Une caractéristique partagée par tous les régimes de change fixes est qu’ils subordonnent la politique monétaire à la défense de la parité de change. Cette réduction de l’autonomie de la politique monétaire croît avec la fixité du taux de change nominal.
I.1.1.2 Le régime de change flexible
Dans un régime de change flexible, le cours de la monnaie est déterminé librement sur le marché des changes, par l’offre et la demande de devises. Ce système est connu sous le nom de « flottement pur » (Frankel, 1999). Les Banques Centrales n’interviennent pas et laissent le marché s’équilibrer librement selon la loi de l’offre et de la demande indiquent que les modifications du niveau relatif des prix aboutissent à une modification parallèle des taux de change. La politique monétaire retrouve alors son autonomie, mais la Banque Centrale abandonne le contrôle sur l’évolution du cours de change nominal.

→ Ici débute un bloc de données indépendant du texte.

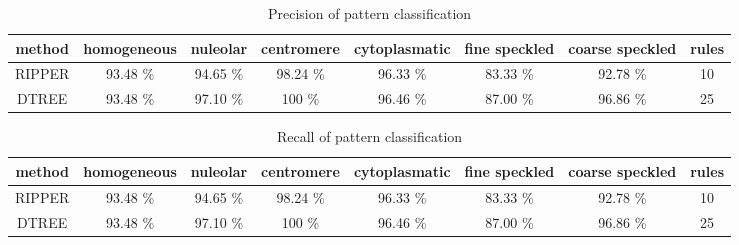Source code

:\begin{table}
	\caption{Precision of pattern classification}
	\label{tab:Precision}
	\tiny
	\centering
	\begin{tabular}{|c|c|c|c|c|c|c|c|}
		\textbf{method} & homogeneous & nuleolar & centromere & cytoplasmatic & fine speckled & coarse speckled & rules \\
		\hline
		\hline
		RIPPER & 93.48 \% & 94.65 \% & 98.24 \% & 96.33 \% & 83.33 \% & 92.78 \% & 10 \\
		\hline	
		DTREE & 93.48 \% & 97.10 \% & 100 \% & 96.46 \% & 87.00 \% & 96.86 \% & 25 \\	
	\end{tabular}
\end{table}

\begin{table}
	\caption{Recall of pattern classification}
	\label{tab:Recall}
	\tiny
	\centering
	\begin{tabular}{|c|c|c|c|c|c|c|c|}
		\textbf{method} & homogeneous & nuleolar & centromere & cytoplasmatic & fine speckled & coarse speckled & rules \\
		\hline
		\hline
		RIPPER & 93.48 \% & 94.65 \% & 98.24 \% & 96.33 \% & 83.33 \% & 92.78 \% & 10 \\
		\hline	
		DTREE & 93.48 \% & 97.10 \% & 100 \% & 96.46 \% & 87.00 \% & 96.86 \% & 25 \\	
	\end{tabular}
\end{table}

I.1.1.3 Régime de change intermédiaire
Entre les deux régimes extrêmes, on trouve les régimes intermédiaires, qui se distinguent selon les fluctuations que la Banque Centrale autorise au tour de la parité de référence et selon la fréquence de réalignements de cette parité. Appartiennent à cette catégorie de régime, la parité glissante et le flottement administré ou géré. Dans le premier cas, le taux de change est fixé périodiquement, soit à taux fixe, soit en réponse aux changements de certaines variables indicatrices, comme le différentiel d’inflation passée par rapport aux principaux partenaires commerciaux. Ce système est souvent connu sous le nom de « glissement passif ou adaptatif ». On trouve également le système de change permettant un ancrage sur les anticipations de prix connu sous le nom « glissement actif ou pré-annoncé ». Cette approche consiste à annoncer le taux de dévaluation à l’avance pour plusieurs mois. Enfin, certains pays ont décidé d’opter pour le « crawling peg à bandes glissantes » qui consiste à maintenir le taux de change dans une bande de fluctuations autour d’une parité centrale qui est elle même modifiée périodiquement. Ces modifications sont d’ampleur relativement faible et visent à éviter ou réduire le désalignement du taux de change (Williamson, 1998)(3) qu’induirait une accumulation des différentiels d’inflation positifs avec le pays d’arrimage.
Dans le régime de flottement administré, les taux de change sont flottants, mais des interventions ponctuelles ou coordonnées des Banques Centrales informent les marchés sur la parité considérée comme souhaitable. Il s’agit d’un « flottement impur ». Cette approche permet aux autorités monétaires d’influencer les mouvements du taux de change à travers une intervention active, sans spécifier ou pré-annoncer une trajectoire pour le taux de change, la Banque Centrale ne s’engageant pas sur un taux de change ciblé.
I.1.2 Classifications des systèmes de change
Les régimes de change sont classés à partir de deux grandes approches : l’approche de jure qui se fonde sur les déclarations des pays et l’approche de facto qui se base sur leurs actions. Différentes approches sont exposées en mettant l’accent sur les avantages et les limites.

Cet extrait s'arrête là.